Abstact

Plasmodium falciparum, the causative agent of malaria, is sensitive to oxidative stress and therefore the family of antioxidant enzymes, peroxiredoxins (Prxs) represent a target for antimalarial drug design. We present here the 1.8 A resolution crystal structure of P.falciparum antioxidant protein, PfAOP, a Prx that in terms of sequence groups with mammalian PrxV. The structure is compared to all 11 known Prx structures to gain maximal insight into its properties. We describe the common Prx fold and show that the dimeric PfAOP can be mechanistically categorized as a 1-Cys Prx. In the active site the peroxidatic Cys is over-oxidized to cysteine sulfonic acid, making this the first Prx structure seen in that state. Now with structures of Prxs in Cys-sulfenic, -sulfinic and -sulfonic acid oxidation states known, the structural steps involved in peroxide binding and over-oxidation are suggested. We also describe that PfAOP has an alpha-aneurism (a one residue insertion), a feature that appears characteristic of the PrxV-like group.

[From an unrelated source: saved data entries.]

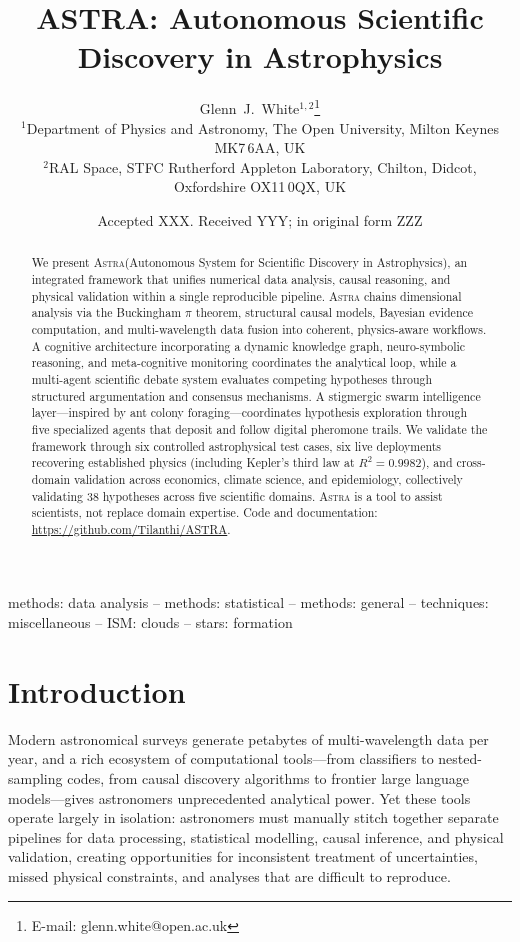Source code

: \documentclass[usenatbib]{rasti}
\title[ASTRA: Autonomous Scientific Discovery in Astrophysics]{ASTRA: Autonomous Scientific Discovery in Astrophysics}
\author[White]{
Glenn~J.~White$^{1,2}$\thanks{E-mail: glenn.white@open.ac.uk}\\
$^{1}$Department of Physics and Astronomy, The Open University, Milton Keynes MK7\,6AA, UK\\
$^{2}$RAL Space, STFC Rutherford Appleton Laboratory, Chilton, Didcot, Oxfordshire OX11\,0QX, UK
}
\date{Accepted XXX. Received YYY; in original form ZZZ}
\newcommand{\astra}{\textsc{Astra}\xspace}
\begin{document}
\maketitle

\begin{abstract}
We present \astra (Autonomous System for Scientific Discovery in Astrophysics), an integrated framework that unifies numerical data analysis, causal reasoning, and physical validation within a single reproducible pipeline.
\astra chains dimensional analysis via the Buckingham $\pi$ theorem, structural causal models, Bayesian evidence computation, and multi-wavelength data fusion into coherent, physics-aware workflows.
A cognitive architecture incorporating a dynamic knowledge graph, neuro-symbolic reasoning, and meta-cognitive monitoring coordinates the analytical loop, while a multi-agent scientific debate system evaluates competing hypotheses through structured argumentation and consensus mechanisms.
A stigmergic swarm intelligence layer---inspired by ant colony foraging---coordinates hypothesis exploration through five specialized agents that deposit and follow digital pheromone trails.
We validate the framework through six controlled astrophysical test cases, six live deployments recovering established physics (including Kepler's third law at $R^{2}=0.9982$), and cross-domain validation across economics, climate science, and epidemiology, collectively validating 38 hypotheses across five scientific domains.
\astra is a tool to assist scientists, not replace domain expertise.
Code and documentation: \url{https://github.com/Tilanthi/ASTRA}.
\end{abstract}

\begin{keywords}
methods: data analysis -- methods: statistical -- methods: general -- techniques: miscellaneous -- ISM: clouds -- stars: formation
\end{keywords}

\section{Introduction}
\label{sec:introduction}

Modern astronomical surveys generate petabytes of multi-wavelength data per year, and a rich ecosystem of computational tools---from classifiers to nested-sampling codes, from causal discovery algorithms \citep{Spirtes2000} to frontier large language models---gives astronomers unprecedented analytical power.
Yet these tools operate largely in isolation: astronomers must manually stitch together separate pipelines for data processing, statistical modelling, causal inference, and physical validation, creating opportunities for inconsistent treatment of uncertainties, missed physical constraints, and analyses that are difficult to reproduce.
\end{document}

In terms of crystallographic methodology, we enhance the information content of the model by identifying bound water sites based on peak electron densities, and we use that information to infer that the oxidized active site has suboptimal interactions that may influence catalysis. The dimerization interface of PfAOP is representative of an interface that is widespread among Prxs, and has sequence-dependent variation in geometry. The interface differences and the structural features (like the alpha-aneurism) may be used as markers to better classify Prxs and study their evolution.